WHAT TO WORK ON
With all pictures omitted, return verbatim the lines from the beginning of the records below through the line containing "failure to do".

---------- SOURCE DATA

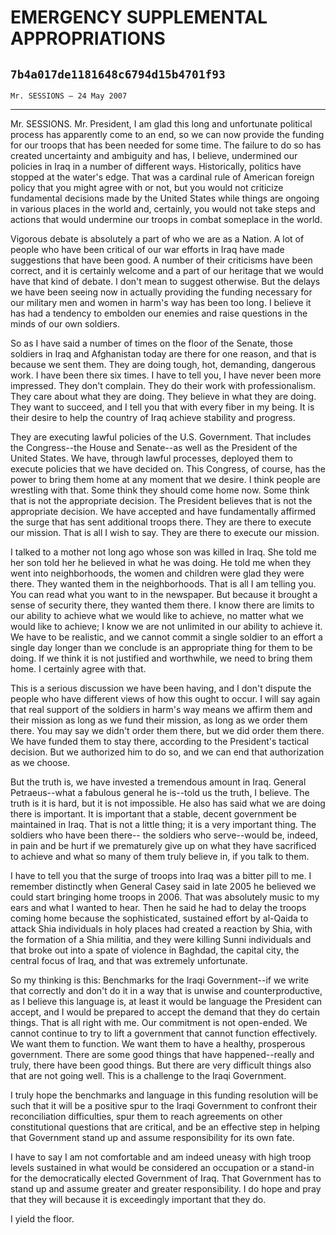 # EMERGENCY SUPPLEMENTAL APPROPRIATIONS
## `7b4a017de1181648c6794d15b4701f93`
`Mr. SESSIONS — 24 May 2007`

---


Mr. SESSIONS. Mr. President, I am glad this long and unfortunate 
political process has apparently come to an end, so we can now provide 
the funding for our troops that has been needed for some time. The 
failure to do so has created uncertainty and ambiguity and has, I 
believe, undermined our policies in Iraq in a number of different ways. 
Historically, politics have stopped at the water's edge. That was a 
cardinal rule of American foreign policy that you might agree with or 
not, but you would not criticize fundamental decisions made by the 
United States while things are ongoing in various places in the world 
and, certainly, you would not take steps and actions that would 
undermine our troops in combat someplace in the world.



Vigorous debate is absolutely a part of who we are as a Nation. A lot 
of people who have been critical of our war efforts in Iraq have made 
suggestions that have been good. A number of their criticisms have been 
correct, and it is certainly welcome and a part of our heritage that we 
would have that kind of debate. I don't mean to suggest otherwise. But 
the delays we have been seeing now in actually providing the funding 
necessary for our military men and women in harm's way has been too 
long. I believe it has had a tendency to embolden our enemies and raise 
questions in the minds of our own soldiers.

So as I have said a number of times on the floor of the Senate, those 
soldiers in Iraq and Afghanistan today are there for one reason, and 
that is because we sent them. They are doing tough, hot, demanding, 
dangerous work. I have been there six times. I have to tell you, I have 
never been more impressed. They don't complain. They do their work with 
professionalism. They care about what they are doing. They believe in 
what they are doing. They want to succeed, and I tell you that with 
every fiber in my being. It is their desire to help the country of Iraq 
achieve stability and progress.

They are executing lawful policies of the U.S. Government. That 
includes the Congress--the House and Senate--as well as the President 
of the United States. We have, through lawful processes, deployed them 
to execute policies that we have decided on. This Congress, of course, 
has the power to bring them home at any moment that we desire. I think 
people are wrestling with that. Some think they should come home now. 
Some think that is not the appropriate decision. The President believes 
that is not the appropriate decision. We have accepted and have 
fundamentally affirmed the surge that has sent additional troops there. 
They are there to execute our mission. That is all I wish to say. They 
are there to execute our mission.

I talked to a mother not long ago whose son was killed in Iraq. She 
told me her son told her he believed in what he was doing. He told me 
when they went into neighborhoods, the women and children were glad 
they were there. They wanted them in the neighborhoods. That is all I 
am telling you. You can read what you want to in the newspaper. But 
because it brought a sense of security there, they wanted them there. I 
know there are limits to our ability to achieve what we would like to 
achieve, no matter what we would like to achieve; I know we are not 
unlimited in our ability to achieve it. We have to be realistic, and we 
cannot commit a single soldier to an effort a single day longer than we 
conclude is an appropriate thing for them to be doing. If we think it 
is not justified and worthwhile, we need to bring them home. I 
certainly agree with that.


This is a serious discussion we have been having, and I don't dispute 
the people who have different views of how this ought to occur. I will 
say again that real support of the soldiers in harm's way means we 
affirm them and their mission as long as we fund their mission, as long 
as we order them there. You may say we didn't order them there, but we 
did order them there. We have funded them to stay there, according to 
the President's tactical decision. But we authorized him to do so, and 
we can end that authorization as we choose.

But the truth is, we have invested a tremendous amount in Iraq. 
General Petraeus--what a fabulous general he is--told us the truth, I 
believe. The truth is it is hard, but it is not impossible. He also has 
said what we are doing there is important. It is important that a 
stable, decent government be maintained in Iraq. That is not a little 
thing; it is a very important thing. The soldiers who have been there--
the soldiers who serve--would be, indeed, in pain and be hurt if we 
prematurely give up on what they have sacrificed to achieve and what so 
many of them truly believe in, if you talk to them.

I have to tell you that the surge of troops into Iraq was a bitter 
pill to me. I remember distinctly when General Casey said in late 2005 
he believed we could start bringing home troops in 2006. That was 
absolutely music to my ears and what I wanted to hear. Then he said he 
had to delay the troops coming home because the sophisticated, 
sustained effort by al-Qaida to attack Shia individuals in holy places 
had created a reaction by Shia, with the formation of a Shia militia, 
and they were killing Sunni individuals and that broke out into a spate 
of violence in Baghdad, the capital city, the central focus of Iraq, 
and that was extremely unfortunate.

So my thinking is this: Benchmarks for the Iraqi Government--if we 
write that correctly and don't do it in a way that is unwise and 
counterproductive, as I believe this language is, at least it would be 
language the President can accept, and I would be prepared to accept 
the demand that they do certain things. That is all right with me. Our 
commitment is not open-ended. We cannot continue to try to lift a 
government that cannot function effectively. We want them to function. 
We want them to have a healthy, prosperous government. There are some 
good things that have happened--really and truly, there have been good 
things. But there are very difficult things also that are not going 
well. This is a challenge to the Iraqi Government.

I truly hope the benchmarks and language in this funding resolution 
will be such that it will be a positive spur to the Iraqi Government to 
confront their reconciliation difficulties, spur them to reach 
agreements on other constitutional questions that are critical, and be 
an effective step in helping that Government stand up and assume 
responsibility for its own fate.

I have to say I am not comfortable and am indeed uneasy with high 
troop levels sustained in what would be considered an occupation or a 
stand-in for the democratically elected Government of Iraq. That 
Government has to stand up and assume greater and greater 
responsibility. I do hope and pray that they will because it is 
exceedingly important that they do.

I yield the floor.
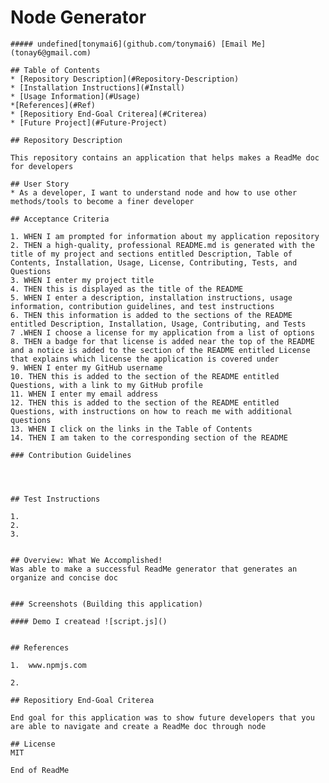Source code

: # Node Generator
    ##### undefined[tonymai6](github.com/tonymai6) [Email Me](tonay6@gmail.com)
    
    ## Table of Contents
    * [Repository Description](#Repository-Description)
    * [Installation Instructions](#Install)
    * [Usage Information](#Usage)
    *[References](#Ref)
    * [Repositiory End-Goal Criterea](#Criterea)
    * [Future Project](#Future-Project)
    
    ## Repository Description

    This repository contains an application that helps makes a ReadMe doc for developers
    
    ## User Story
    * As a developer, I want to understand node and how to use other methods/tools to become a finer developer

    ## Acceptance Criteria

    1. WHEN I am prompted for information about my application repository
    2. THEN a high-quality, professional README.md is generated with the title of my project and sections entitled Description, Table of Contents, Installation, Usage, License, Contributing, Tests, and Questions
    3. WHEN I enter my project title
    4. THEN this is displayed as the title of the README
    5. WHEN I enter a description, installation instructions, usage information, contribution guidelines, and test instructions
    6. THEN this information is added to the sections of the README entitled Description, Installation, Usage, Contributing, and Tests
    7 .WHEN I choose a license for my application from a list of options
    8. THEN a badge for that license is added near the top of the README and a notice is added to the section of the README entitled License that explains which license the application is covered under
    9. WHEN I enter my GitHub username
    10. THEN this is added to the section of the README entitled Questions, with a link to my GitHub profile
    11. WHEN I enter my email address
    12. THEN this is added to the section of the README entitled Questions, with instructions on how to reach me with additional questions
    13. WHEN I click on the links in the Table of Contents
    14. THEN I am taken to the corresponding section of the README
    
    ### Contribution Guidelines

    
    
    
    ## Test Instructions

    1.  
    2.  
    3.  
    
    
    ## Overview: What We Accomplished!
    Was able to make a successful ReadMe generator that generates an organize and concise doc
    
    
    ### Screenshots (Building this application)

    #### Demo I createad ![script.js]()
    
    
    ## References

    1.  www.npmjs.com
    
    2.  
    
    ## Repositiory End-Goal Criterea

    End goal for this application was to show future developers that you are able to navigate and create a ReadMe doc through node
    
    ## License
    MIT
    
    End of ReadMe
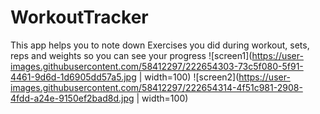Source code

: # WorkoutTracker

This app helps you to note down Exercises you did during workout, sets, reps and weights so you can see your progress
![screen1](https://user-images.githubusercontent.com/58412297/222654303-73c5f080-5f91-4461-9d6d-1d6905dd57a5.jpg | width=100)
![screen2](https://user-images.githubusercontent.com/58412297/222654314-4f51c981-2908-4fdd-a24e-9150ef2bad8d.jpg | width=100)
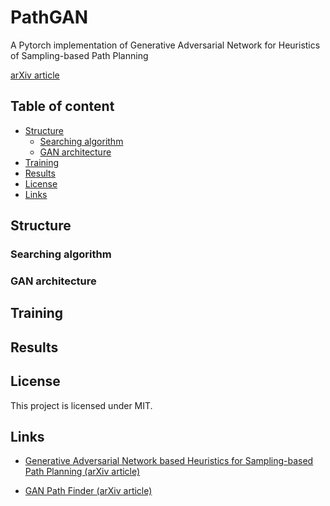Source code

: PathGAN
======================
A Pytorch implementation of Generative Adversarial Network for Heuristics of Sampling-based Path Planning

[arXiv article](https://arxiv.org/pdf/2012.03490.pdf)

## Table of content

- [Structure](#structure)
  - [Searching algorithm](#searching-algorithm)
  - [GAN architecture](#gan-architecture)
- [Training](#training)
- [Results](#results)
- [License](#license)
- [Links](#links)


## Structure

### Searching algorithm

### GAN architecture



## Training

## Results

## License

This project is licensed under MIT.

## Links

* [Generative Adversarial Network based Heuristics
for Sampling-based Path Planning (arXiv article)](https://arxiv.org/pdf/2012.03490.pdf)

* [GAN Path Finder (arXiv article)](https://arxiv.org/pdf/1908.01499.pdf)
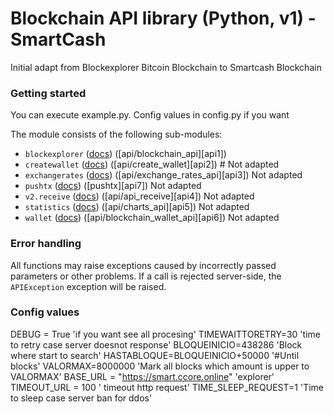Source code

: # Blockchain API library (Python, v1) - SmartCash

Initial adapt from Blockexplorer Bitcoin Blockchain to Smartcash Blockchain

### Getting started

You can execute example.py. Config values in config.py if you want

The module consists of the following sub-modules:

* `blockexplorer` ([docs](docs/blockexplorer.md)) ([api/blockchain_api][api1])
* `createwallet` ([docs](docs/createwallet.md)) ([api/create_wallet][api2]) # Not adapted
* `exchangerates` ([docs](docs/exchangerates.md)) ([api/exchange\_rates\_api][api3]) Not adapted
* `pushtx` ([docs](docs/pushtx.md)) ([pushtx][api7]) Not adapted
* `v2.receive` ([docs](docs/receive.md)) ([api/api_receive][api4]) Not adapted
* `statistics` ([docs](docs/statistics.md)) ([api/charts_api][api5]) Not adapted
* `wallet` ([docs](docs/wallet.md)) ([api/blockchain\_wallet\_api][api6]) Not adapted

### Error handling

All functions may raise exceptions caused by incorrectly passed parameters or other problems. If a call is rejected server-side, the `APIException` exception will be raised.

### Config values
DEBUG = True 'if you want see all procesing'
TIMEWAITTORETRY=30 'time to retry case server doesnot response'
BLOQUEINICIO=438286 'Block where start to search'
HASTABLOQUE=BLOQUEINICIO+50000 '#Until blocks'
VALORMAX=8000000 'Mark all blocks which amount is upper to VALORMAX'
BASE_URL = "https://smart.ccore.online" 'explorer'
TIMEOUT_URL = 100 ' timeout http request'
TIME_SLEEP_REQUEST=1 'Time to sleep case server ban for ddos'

--------------------

RESPONSE TO THE EXERCISE
 # EMERGENCY SUPPLEMENTAL APPROPRIATIONS
## `7b4a017de1181648c6794d15b4701f93`
`Mr. SESSIONS — 24 May 2007`

---


Mr. SESSIONS. Mr. President, I am glad this long and unfortunate 
political process has apparently come to an end, so we can now provide 
the funding for our troops that has been needed for some time. The 
failure to do so has created uncertainty and ambiguity and has, I 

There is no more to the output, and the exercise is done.